Task prompt → Copy, from the data below, every line that has "pass" in it.

Stored items:

----------

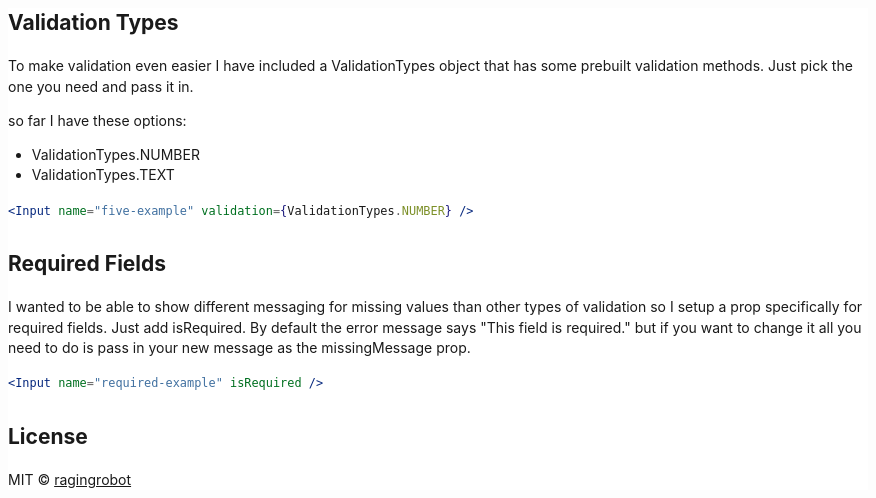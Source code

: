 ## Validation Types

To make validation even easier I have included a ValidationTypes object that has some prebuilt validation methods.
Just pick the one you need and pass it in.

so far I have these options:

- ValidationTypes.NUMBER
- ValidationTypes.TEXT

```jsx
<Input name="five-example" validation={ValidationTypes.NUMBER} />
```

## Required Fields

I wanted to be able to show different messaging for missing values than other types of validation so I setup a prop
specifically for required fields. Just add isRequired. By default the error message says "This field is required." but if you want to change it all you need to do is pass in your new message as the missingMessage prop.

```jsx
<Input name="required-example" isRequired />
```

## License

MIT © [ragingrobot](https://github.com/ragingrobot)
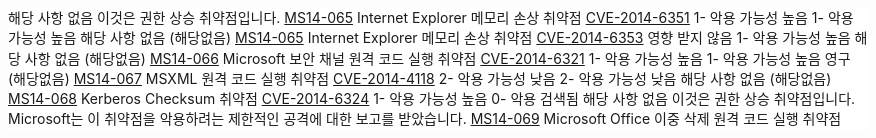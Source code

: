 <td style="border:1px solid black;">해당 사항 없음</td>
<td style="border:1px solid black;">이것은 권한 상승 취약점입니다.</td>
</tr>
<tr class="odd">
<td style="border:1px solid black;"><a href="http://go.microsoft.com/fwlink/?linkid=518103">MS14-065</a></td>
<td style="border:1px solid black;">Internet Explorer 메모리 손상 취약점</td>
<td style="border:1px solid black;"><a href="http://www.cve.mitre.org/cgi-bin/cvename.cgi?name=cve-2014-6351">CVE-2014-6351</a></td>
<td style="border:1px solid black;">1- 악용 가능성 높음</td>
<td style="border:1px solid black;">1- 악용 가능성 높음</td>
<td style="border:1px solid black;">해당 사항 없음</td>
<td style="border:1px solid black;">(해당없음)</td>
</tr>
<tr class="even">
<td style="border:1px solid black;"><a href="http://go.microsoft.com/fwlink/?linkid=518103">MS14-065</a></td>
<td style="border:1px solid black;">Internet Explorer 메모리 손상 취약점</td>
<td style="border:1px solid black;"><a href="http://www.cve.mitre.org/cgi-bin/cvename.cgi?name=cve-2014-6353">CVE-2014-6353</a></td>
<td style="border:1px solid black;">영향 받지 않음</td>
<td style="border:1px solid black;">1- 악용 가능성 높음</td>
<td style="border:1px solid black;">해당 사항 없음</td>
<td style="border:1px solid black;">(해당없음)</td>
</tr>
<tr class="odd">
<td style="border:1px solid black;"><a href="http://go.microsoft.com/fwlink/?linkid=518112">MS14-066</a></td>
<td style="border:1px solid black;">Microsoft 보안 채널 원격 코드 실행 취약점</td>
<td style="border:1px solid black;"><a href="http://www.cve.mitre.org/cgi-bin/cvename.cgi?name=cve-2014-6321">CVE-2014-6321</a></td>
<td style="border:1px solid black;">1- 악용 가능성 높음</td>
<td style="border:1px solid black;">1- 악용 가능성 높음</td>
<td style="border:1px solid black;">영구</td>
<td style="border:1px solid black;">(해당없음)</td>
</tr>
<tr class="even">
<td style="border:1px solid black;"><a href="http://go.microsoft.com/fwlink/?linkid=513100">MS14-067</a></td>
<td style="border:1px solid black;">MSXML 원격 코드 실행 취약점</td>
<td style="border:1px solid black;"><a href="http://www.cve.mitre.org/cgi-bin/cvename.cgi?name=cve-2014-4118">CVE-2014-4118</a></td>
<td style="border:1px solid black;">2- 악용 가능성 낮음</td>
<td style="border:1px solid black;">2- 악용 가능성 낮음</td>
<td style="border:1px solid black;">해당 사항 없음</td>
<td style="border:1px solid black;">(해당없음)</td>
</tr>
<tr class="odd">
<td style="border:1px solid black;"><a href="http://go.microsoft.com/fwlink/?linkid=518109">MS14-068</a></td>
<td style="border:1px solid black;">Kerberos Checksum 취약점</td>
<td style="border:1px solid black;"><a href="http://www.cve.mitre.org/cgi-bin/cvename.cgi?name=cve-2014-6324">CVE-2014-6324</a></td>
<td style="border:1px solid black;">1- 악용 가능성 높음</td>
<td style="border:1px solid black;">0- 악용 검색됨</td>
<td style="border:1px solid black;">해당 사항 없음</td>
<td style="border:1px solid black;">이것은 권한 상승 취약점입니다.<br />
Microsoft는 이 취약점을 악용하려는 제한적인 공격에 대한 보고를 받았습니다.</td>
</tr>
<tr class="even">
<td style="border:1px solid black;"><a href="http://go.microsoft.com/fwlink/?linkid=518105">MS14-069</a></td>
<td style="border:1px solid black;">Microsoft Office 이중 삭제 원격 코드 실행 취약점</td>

----------

Output of the exercise →
Just pick the one you need and pass it in.
specifically for required fields. Just add isRequired. By default the error message says "This field is required." but if you want to change it all you need to do is pass in your new message as the missingMessage prop.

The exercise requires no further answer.